Wah… tiba-tiba ide itu muncul. Kapan lagi kan, iseng-iseng berhadiah.
“Ku saya weh ma,” aku pun ikut nimbrung percakapan mereka.
Si ema menoleh,”Asep saha?”(asep : panggilan untuk lelaki yang muda/lebih muda).
“Saya…”
“Wargi abdi ma …”(sodara saya ma) teh Wiwin menyela,
“Oh kitu. Geura jemput atuh si Thomas,”
“Thomas siapa teh,” kulirik teh Wiwin,
“Anak saya …” teh Wiwin agak berbisik.
Buseet! Keren nama anaknya. Kaya nama bule.

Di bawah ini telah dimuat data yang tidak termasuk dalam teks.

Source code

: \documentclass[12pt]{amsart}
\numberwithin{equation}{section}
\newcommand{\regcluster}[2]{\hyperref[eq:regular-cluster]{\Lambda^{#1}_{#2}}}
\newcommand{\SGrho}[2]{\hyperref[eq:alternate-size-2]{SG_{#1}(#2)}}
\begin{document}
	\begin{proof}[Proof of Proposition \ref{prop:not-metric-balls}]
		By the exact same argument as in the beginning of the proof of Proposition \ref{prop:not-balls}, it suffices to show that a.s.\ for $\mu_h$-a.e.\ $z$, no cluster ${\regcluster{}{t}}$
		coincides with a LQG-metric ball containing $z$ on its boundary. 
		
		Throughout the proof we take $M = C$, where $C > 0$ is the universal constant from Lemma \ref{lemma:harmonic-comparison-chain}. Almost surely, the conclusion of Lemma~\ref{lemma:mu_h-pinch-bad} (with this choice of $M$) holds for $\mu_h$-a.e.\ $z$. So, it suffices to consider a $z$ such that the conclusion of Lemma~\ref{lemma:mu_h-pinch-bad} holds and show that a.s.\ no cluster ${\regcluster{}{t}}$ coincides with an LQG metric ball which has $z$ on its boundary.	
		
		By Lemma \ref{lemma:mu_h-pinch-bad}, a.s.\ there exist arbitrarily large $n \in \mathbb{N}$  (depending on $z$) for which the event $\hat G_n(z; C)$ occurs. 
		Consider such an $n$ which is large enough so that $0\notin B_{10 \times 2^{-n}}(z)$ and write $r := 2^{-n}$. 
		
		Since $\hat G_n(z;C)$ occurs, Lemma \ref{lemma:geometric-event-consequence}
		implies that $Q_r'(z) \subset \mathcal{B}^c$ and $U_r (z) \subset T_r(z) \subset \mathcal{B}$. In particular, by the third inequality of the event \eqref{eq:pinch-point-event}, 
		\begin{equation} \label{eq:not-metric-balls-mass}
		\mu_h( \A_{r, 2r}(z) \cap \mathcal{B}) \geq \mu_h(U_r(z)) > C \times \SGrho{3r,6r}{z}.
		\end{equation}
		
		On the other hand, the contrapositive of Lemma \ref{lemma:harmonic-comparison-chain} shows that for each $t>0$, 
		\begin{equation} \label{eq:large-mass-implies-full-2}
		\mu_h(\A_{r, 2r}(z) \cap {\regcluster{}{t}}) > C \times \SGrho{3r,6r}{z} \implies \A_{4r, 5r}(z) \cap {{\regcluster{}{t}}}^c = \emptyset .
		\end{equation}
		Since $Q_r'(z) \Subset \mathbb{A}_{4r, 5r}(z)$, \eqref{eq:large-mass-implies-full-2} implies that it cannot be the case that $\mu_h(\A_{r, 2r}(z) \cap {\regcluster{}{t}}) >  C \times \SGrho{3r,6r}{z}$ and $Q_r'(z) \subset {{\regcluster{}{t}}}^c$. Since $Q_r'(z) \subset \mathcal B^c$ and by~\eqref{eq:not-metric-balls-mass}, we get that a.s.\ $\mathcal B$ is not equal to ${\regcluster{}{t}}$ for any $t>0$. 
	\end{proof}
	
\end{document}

“Naha dulur maneh teu nyaho ngaran budak maneh wiwin?”(kenapa saudaramu tidak tahu nama anak kamu wiwin)
“Hilap atuh ma,”
Akhirnya teh wiwin kubonceng menuju sekolah dasar tempat Thomas belajar.
Dalam obrolan di perjalanan baru kuketahui Si ema ternyata mertua teh wiwin.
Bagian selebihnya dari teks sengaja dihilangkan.